The suboccipital region is actually a pyramid shaped muscle compartment located inferior to the external occipital protuberance and deep to the superior part of the posterior cervical region, underlying the trapezius, sternocleidomastoid, splenius, and semispinalis capitis muscles.
This region has four small paired muscles of which three of them form the boundaries of an area known as the suboccipital triangle.
Superomedially, the suboccipital triangle is bounded by the rectus capitis posterior major muscle; superolaterally by the obliquus capitis superior muscle and inferolaterally by the obliquus capitis inferior muscle.
The floor of the suboccipital triangle is formed by the posterior atlanto-occipital membrane and the posterior arch of the atlas, while its roof is formed by the semispinalis capitis muscle. The main inhabitants of the suboccipital triangle are the vertebral artery and the suboccipital nerve.
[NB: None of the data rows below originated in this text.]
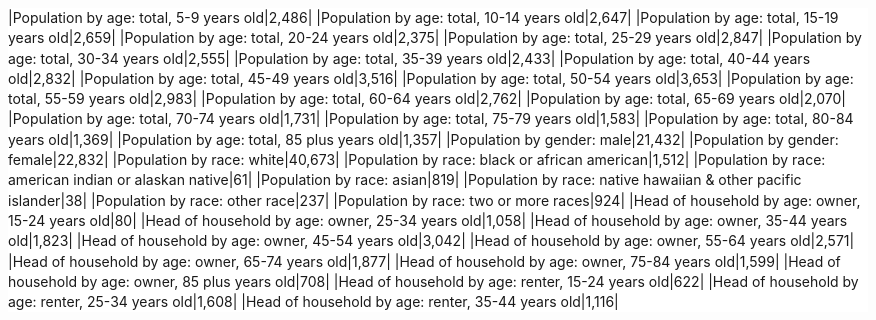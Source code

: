 |Population by age: total, 5-9 years old|2,486|
|Population by age: total, 10-14 years old|2,647|
|Population by age: total, 15-19 years old|2,659|
|Population by age: total, 20-24 years old|2,375|
|Population by age: total, 25-29 years old|2,847|
|Population by age: total, 30-34 years old|2,555|
|Population by age: total, 35-39 years old|2,433|
|Population by age: total, 40-44 years old|2,832|
|Population by age: total, 45-49 years old|3,516|
|Population by age: total, 50-54 years old|3,653|
|Population by age: total, 55-59 years old|2,983|
|Population by age: total, 60-64 years old|2,762|
|Population by age: total, 65-69 years old|2,070|
|Population by age: total, 70-74 years old|1,731|
|Population by age: total, 75-79 years old|1,583|
|Population by age: total, 80-84 years old|1,369|
|Population by age: total, 85 plus years old|1,357|
|Population by gender: male|21,432|
|Population by gender: female|22,832|
|Population by race: white|40,673|
|Population by race: black or african american|1,512|
|Population by race: american indian or alaskan native|61|
|Population by race: asian|819|
|Population by race: native hawaiian & other pacific islander|38|
|Population by race: other race|237|
|Population by race: two or more races|924|
|Head of household by age: owner, 15-24 years old|80|
|Head of household by age: owner, 25-34 years old|1,058|
|Head of household by age: owner, 35-44 years old|1,823|
|Head of household by age: owner, 45-54 years old|3,042|
|Head of household by age: owner, 55-64 years old|2,571|
|Head of household by age: owner, 65-74 years old|1,877|
|Head of household by age: owner, 75-84 years old|1,599|
|Head of household by age: owner, 85 plus years old|708|
|Head of household by age: renter, 15-24 years old|622|
|Head of household by age: renter, 25-34 years old|1,608|
|Head of household by age: renter, 35-44 years old|1,116|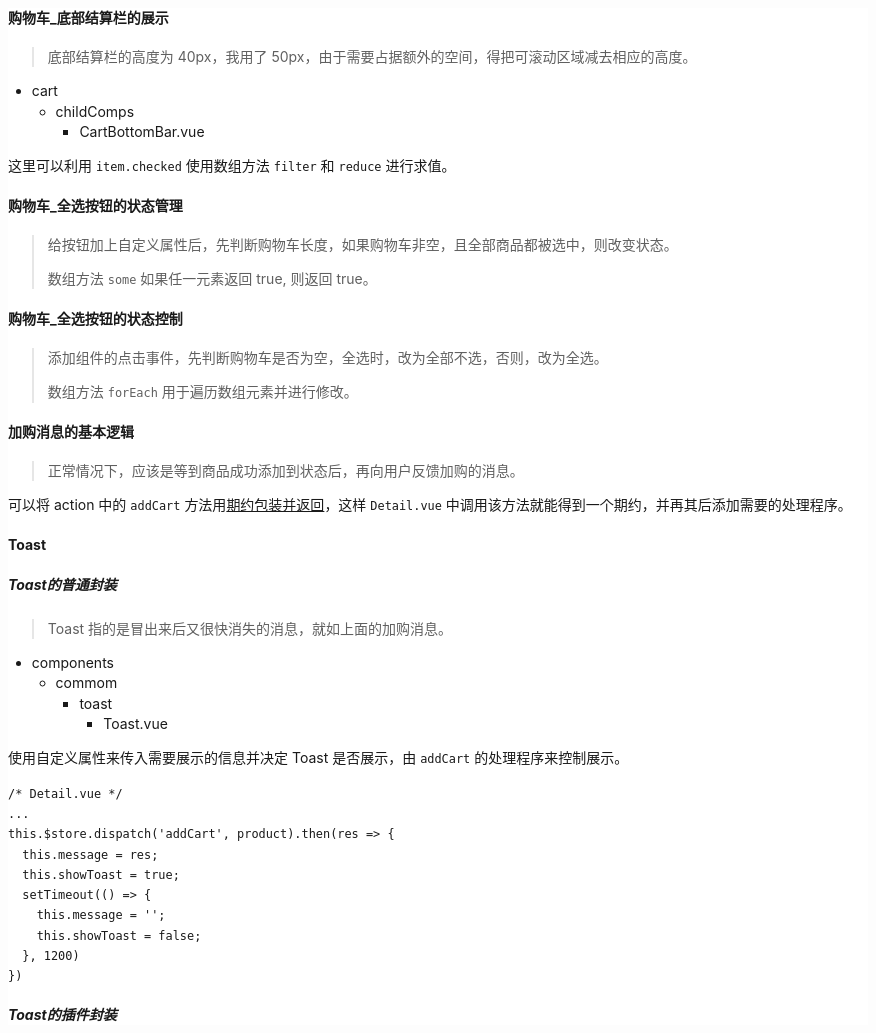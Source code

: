 #### 购物车_底部结算栏的展示

> 底部结算栏的高度为 40px，我用了 50px，由于需要占据额外的空间，得把可滚动区域减去相应的高度。

- cart
  - childComps
    - CartBottomBar.vue

这里可以利用 `item.checked` 使用数组方法 `filter` 和 `reduce` 进行求值。

#### 购物车_全选按钮的状态管理

> 给按钮加上自定义属性后，先判断购物车长度，如果购物车非空，且全部商品都被选中，则改变状态。
>
> 数组方法 `some` 如果任一元素返回 true, 则返回 true。

#### 购物车_全选按钮的状态控制

> 添加组件的点击事件，先判断购物车是否为空，全选时，改为全部不选，否则，改为全选。
>
> 数组方法 `forEach` 用于遍历数组元素并进行修改。

#### 加购消息的基本逻辑

> 正常情况下，应该是等到商品成功添加到状态后，再向用户反馈加购的消息。

可以将 action 中的 `addCart` 方法用[期约包装并返回](https://github.com/SpringLoach/Vue/blob/main/learning/section3.md#actions属性)，这样 `Detail.vue` 中调用该方法就能得到一个期约，并再其后添加需要的处理程序。

#### Toast

##### Toast的普通封装

> Toast 指的是冒出来后又很快消失的消息，就如上面的加购消息。

- components
  - commom
    - toast
      - Toast.vue

使用自定义属性来传入需要展示的信息并决定 Toast 是否展示，由 `addCart` 的处理程序来控制展示。

```react
/* Detail.vue */
...
this.$store.dispatch('addCart', product).then(res => {
  this.message = res;
  this.showToast = true;
  setTimeout(() => {
    this.message = '';
    this.showToast = false;
  }, 1200)
})
```

##### Toast的插件封装
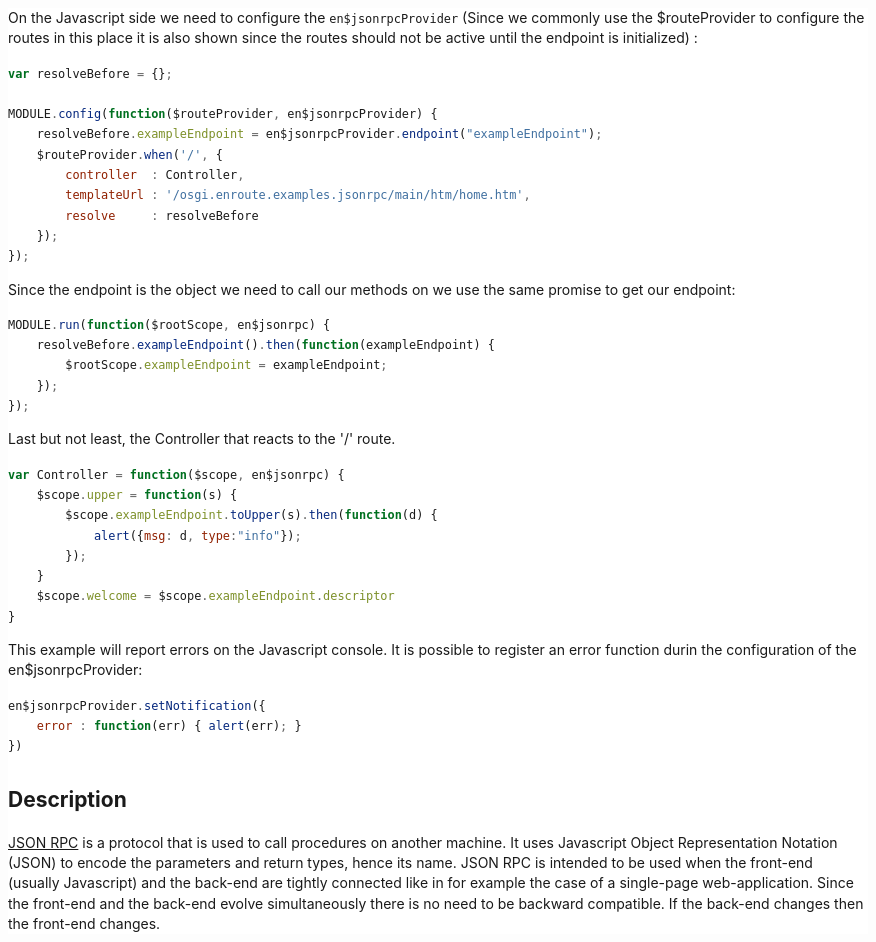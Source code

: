 On the Javascript side we need to configure the `en$jsonrpcProvider` (Since we commonly use the $routeProvider to configure the routes in this place it is also shown since the routes should not be active until the endpoint is initialized) :
	
```javascript
var resolveBefore = {};

MODULE.config(function($routeProvider, en$jsonrpcProvider) {
	resolveBefore.exampleEndpoint = en$jsonrpcProvider.endpoint("exampleEndpoint");
	$routeProvider.when('/', {
		controller 	: Controller,
		templateUrl : '/osgi.enroute.examples.jsonrpc/main/htm/home.htm',
		resolve 	: resolveBefore
	});
});
```
	
Since the endpoint is the object we need to call our methods on we use the same promise to get our endpoint:

```javascript
MODULE.run(function($rootScope, en$jsonrpc) {
	resolveBefore.exampleEndpoint().then(function(exampleEndpoint) {
		$rootScope.exampleEndpoint = exampleEndpoint;
	});
});
```

Last but not least, the Controller that reacts to the '/' route.
 
```javascript
var Controller = function($scope, en$jsonrpc) {
	$scope.upper = function(s) {
		$scope.exampleEndpoint.toUpper(s).then(function(d) {
			alert({msg: d, type:"info"});
		});
	}
	$scope.welcome = $scope.exampleEndpoint.descriptor
}
```
	
This example will report errors on the Javascript console. It is possible to register an error function durin the configuration of the en$jsonrpcProvider:

```javascript
en$jsonrpcProvider.setNotification({
	error : function(err) { alert(err); }
})
```

## Description 
[JSON RPC][jsonrpc] is a protocol that is used to call procedures on another machine. It uses Javascript Object Representation Notation (JSON) to encode the parameters and return types, hence its name. JSON RPC is intended to be used when the front-end (usually Javascript) and the back-end are tightly connected like in for example the case of a single-page web-application. Since the front-end and the back-end evolve simultaneously there is no need to be backward compatible. If the back-end changes then the front-end changes. 


[jsonrpc]: http://www.jsonrpc.org/specification
[example]: https://github.com/osgi/osgi.enroute.examples/tree/master/osgi.enroute.examples.jsonrpc.application
[routeProvider]: https://docs.angularjs.org/api/ngRoute/provider/$routeProvider 
[jsonrpc]: http://www.jsonrpc.org/specification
Now, let’s take a closer look at the muscles of the suboccipital region. There are four suboccipital muscles which lie deep to the semispinalis capitis muscle.
First, there’s the rectus capitis posterior major, which originates on the spinous process of the axis or C2 vertebra and inserts on the lateral part of the inferior nuchal line of the occipital bone.
Second, there’s the rectus capitis posterior minor muscle, which originates on the posterior tubercle of the posterior arch of the atlas or C1 vertebra. Then it goes on to insert on the medial part of the inferior nuchal line of the occipital bone.